## WHAT IS NEEDED
Would you transcribe each entry precisely as it stands, setting aside any images?
*** DATA EXTRACT ***
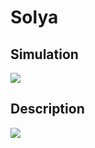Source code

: # Solya
## Simulation
[![](http://img.youtube.com/vi/GS8ETRLoH9I/0.jpg)](http://www.youtube.com/watch?v=GS8ETRLoH9I "Solya Testbench")
## Description
[![](http://img.youtube.com/vi/awswVs9Z2qg/0.jpg)](http://www.youtube.com/watch?v=awswVs9Z2qg "Solya Sunbathe Timer & Temp")
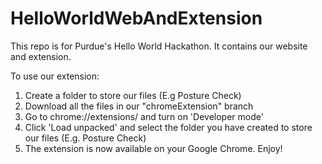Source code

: # HelloWorldWebAndExtension
This repo is for Purdue's Hello World Hackathon. It contains our website and extension.

To use our extension:
1. Create a folder to store our files (E.g Posture Check)
2. Download all the files in our "chromeExtension" branch
3. Go to chrome://extensions/ and turn on 'Developer mode'
4. Click 'Load unpacked' and select the folder you have created to store our files (E.g. Posture Check)
5. The extension is now available on your Google Chrome. Enjoy!
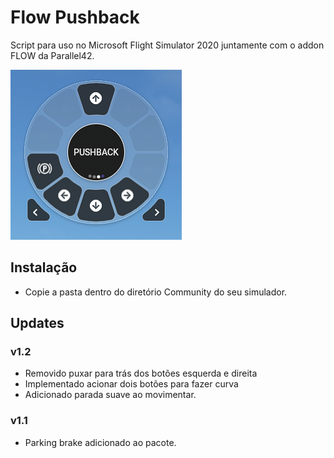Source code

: # Flow Pushback
Script para uso no Microsoft Flight Simulator 2020 juntamente com o addon FLOW da Parallel42.

![](img.png)

## Instalação

- Copie a pasta dentro do diretório Community do seu simulador.


## Updates 

### v1.2
- Removido puxar para trás dos botões esquerda e direita
- Implementado acionar dois botões para fazer curva
- Adicionado parada suave ao movimentar.

### v1.1
- Parking brake adicionado ao pacote.
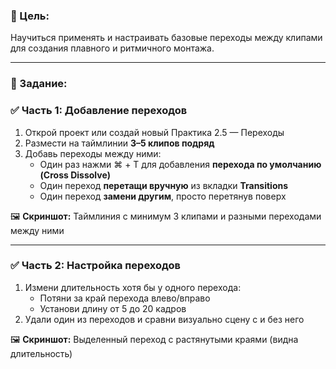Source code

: ### **🎯 Цель:**

Научиться применять и настраивать базовые переходы между клипами для создания плавного и ритмичного монтажа.

---

### **📝 Задание:**

### **✅ Часть 1: Добавление переходов**

1. Открой проект или создай новый Практика 2.5 — Переходы
2. Размести на таймлинии **3–5 клипов подряд**
3. Добавь переходы между ними:
    - Один раз нажми ⌘ + T для добавления **перехода по умолчанию (Cross Dissolve)**
    - Один переход **перетащи вручную** из вкладки **Transitions**
    - Один переход **замени другим**, просто перетянув поверх

🖼 **Скриншот:** Таймлиния с минимум 3 клипами и разными переходами между ними

---

### **✅ Часть 2: Настройка переходов**

1. Измени длительность хотя бы у одного перехода:
    - Потяни за край перехода влево/вправо
    - Установи длину от 5 до 20 кадров
2. Удали один из переходов и сравни визуально сцену с и без него

🖼 **Скриншот:** Выделенный переход с растянутыми краями (видна длительность)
*** End of DATA EXTRACT ***
## RESPONSE
Source code

: # Solya
## Simulation
[![](http://img.youtube.com/vi/GS8ETRLoH9I/0.jpg)](http://www.youtube.com/watch?v=GS8ETRLoH9I "Solya Testbench")
## Description
[![](http://img.youtube.com/vi/awswVs9Z2qg/0.jpg)](http://www.youtube.com/watch?v=awswVs9Z2qg "Solya Sunbathe Timer & Temp")
Source code

: # HelloWorldWebAndExtension
This repo is for Purdue's Hello World Hackathon. It contains our website and extension.

To use our extension:
1. Create a folder to store our files (E.g Posture Check)
2. Download all the files in our "chromeExtension" branch
3. Go to chrome://extensions/ and turn on 'Developer mode'
4. Click 'Load unpacked' and select the folder you have created to store our files (E.g. Posture Check)
5. The extension is now available on your Google Chrome. Enjoy!
Source code

: # Flow Pushback
Script para uso no Microsoft Flight Simulator 2020 juntamente com o addon FLOW da Parallel42.

![](img.png)

## Instalação

- Copie a pasta dentro do diretório Community do seu simulador.


## Updates 

### v1.2
- Removido puxar para trás dos botões esquerda e direita
- Implementado acionar dois botões para fazer curva
- Adicionado parada suave ao movimentar.

### v1.1
- Parking brake adicionado ao pacote.
Source code

: ### **🎯 Цель:**

Научиться применять и настраивать базовые переходы между клипами для создания плавного и ритмичного монтажа.

---

### **📝 Задание:**

### **✅ Часть 1: Добавление переходов**

1. Открой проект или создай новый Практика 2.5 — Переходы
2. Размести на таймлинии **3–5 клипов подряд**
3. Добавь переходы между ними:
    - Один раз нажми ⌘ + T для добавления **перехода по умолчанию (Cross Dissolve)**
    - Один переход **перетащи вручную** из вкладки **Transitions**
    - Один переход **замени другим**, просто перетянув поверх

🖼 **Скриншот:** Таймлиния с минимум 3 клипами и разными переходами между ними

---

### **✅ Часть 2: Настройка переходов**

1. Измени длительность хотя бы у одного перехода:
    - Потяни за край перехода влево/вправо
    - Установи длину от 5 до 20 кадров
2. Удали один из переходов и сравни визуально сцену с и без него

🖼 **Скриншот:** Выделенный переход с растянутыми краями (видна длительность)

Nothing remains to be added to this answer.